==== The records ====

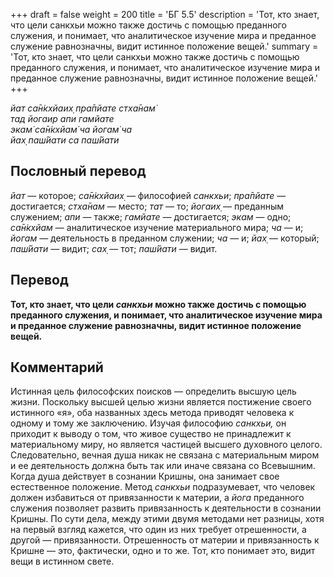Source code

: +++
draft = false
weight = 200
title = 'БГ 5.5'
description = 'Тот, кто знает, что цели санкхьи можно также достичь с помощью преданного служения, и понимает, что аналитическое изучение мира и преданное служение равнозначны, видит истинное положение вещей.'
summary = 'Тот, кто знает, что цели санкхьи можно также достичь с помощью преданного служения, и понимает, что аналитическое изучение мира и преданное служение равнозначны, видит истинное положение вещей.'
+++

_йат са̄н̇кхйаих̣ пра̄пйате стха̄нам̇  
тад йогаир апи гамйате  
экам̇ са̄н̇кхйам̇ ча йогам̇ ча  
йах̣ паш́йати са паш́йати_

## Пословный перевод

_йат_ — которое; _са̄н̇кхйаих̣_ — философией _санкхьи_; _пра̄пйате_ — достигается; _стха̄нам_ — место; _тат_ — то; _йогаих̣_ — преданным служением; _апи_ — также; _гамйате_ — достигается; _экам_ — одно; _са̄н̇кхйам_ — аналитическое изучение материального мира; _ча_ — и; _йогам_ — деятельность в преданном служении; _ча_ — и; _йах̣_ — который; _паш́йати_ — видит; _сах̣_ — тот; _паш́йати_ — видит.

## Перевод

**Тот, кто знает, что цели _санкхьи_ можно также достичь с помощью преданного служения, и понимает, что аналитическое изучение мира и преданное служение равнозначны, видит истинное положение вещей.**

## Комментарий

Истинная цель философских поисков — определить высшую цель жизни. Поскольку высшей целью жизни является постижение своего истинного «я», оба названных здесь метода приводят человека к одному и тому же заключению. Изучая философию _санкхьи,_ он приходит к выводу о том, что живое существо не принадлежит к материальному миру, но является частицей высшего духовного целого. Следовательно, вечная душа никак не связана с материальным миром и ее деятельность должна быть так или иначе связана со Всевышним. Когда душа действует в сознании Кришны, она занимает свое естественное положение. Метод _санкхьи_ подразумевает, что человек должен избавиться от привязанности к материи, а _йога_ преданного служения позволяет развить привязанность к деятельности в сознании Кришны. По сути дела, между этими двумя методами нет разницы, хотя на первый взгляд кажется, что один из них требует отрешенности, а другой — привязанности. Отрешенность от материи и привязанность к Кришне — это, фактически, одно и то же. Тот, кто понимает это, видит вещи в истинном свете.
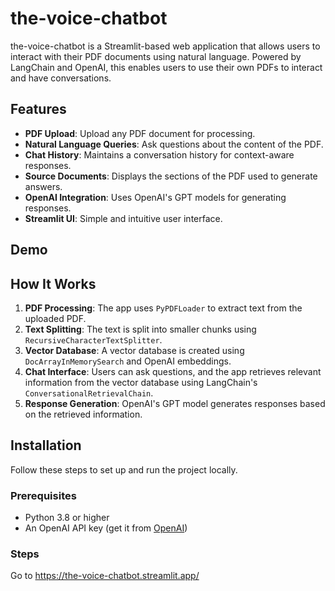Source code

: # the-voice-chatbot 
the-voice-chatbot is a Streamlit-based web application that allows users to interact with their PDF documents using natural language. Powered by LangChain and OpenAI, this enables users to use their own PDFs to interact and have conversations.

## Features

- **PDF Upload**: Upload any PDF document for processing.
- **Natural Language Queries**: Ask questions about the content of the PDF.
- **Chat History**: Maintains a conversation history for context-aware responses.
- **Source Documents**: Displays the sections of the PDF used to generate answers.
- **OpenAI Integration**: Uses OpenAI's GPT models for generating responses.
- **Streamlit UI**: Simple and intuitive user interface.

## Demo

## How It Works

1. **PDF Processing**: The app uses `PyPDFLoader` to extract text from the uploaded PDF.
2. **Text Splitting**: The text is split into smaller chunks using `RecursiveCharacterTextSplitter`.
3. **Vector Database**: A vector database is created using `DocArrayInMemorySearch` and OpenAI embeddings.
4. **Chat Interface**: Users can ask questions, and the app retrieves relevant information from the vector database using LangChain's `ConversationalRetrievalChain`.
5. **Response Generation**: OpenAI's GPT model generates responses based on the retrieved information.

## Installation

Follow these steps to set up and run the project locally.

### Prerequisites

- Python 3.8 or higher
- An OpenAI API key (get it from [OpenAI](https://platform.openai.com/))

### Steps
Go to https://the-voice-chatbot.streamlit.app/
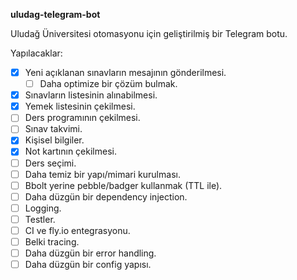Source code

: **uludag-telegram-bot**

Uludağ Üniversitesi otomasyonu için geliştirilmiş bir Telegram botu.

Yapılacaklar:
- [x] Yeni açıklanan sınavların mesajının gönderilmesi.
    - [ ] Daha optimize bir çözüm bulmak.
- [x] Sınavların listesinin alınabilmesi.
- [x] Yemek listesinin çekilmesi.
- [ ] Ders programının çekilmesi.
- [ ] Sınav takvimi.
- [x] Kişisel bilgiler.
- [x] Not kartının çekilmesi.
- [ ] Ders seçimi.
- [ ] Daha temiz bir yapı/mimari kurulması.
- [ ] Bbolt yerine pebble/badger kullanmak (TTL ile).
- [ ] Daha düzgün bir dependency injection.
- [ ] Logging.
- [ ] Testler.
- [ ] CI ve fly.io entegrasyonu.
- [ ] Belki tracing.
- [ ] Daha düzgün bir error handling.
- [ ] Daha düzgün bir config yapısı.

====

From the first line to the last, retype the data exactly, without images.

Worked solution:
Source code

: +++
draft = false
weight = 200
title = 'БГ 5.5'
description = 'Тот, кто знает, что цели санкхьи можно также достичь с помощью преданного служения, и понимает, что аналитическое изучение мира и преданное служение равнозначны, видит истинное положение вещей.'
summary = 'Тот, кто знает, что цели санкхьи можно также достичь с помощью преданного служения, и понимает, что аналитическое изучение мира и преданное служение равнозначны, видит истинное положение вещей.'
+++

_йат са̄н̇кхйаих̣ пра̄пйате стха̄нам̇  
тад йогаир апи гамйате  
экам̇ са̄н̇кхйам̇ ча йогам̇ ча  
йах̣ паш́йати са паш́йати_

## Пословный перевод

_йат_ — которое; _са̄н̇кхйаих̣_ — философией _санкхьи_; _пра̄пйате_ — достигается; _стха̄нам_ — место; _тат_ — то; _йогаих̣_ — преданным служением; _апи_ — также; _гамйате_ — достигается; _экам_ — одно; _са̄н̇кхйам_ — аналитическое изучение материального мира; _ча_ — и; _йогам_ — деятельность в преданном служении; _ча_ — и; _йах̣_ — который; _паш́йати_ — видит; _сах̣_ — тот; _паш́йати_ — видит.

## Перевод

**Тот, кто знает, что цели _санкхьи_ можно также достичь с помощью преданного служения, и понимает, что аналитическое изучение мира и преданное служение равнозначны, видит истинное положение вещей.**

## Комментарий

Истинная цель философских поисков — определить высшую цель жизни. Поскольку высшей целью жизни является постижение своего истинного «я», оба названных здесь метода приводят человека к одному и тому же заключению. Изучая философию _санкхьи,_ он приходит к выводу о том, что живое существо не принадлежит к материальному миру, но является частицей высшего духовного целого. Следовательно, вечная душа никак не связана с материальным миром и ее деятельность должна быть так или иначе связана со Всевышним. Когда душа действует в сознании Кришны, она занимает свое естественное положение. Метод _санкхьи_ подразумевает, что человек должен избавиться от привязанности к материи, а _йога_ преданного служения позволяет развить привязанность к деятельности в сознании Кришны. По сути дела, между этими двумя методами нет разницы, хотя на первый взгляд кажется, что один из них требует отрешенности, а другой — привязанности. Отрешенность от материи и привязанность к Кришне — это, фактически, одно и то же. Тот, кто понимает это, видит вещи в истинном свете.
Source code

: # the-voice-chatbot 
the-voice-chatbot is a Streamlit-based web application that allows users to interact with their PDF documents using natural language. Powered by LangChain and OpenAI, this enables users to use their own PDFs to interact and have conversations.

## Features

- **PDF Upload**: Upload any PDF document for processing.
- **Natural Language Queries**: Ask questions about the content of the PDF.
- **Chat History**: Maintains a conversation history for context-aware responses.
- **Source Documents**: Displays the sections of the PDF used to generate answers.
- **OpenAI Integration**: Uses OpenAI's GPT models for generating responses.
- **Streamlit UI**: Simple and intuitive user interface.

## Demo

## How It Works

1. **PDF Processing**: The app uses `PyPDFLoader` to extract text from the uploaded PDF.
2. **Text Splitting**: The text is split into smaller chunks using `RecursiveCharacterTextSplitter`.
3. **Vector Database**: A vector database is created using `DocArrayInMemorySearch` and OpenAI embeddings.
4. **Chat Interface**: Users can ask questions, and the app retrieves relevant information from the vector database using LangChain's `ConversationalRetrievalChain`.
5. **Response Generation**: OpenAI's GPT model generates responses based on the retrieved information.

## Installation

Follow these steps to set up and run the project locally.

### Prerequisites

- Python 3.8 or higher
- An OpenAI API key (get it from [OpenAI](https://platform.openai.com/))

### Steps
Go to https://the-voice-chatbot.streamlit.app/
Source code

: **uludag-telegram-bot**

Uludağ Üniversitesi otomasyonu için geliştirilmiş bir Telegram botu.

Yapılacaklar:
- [x] Yeni açıklanan sınavların mesajının gönderilmesi.
    - [ ] Daha optimize bir çözüm bulmak.
- [x] Sınavların listesinin alınabilmesi.
- [x] Yemek listesinin çekilmesi.
- [ ] Ders programının çekilmesi.
- [ ] Sınav takvimi.
- [x] Kişisel bilgiler.
- [x] Not kartının çekilmesi.
- [ ] Ders seçimi.
- [ ] Daha temiz bir yapı/mimari kurulması.
- [ ] Bbolt yerine pebble/badger kullanmak (TTL ile).
- [ ] Daha düzgün bir dependency injection.
- [ ] Logging.
- [ ] Testler.
- [ ] CI ve fly.io entegrasyonu.
- [ ] Belki tracing.
- [ ] Daha düzgün bir error handling.
- [ ] Daha düzgün bir config yapısı.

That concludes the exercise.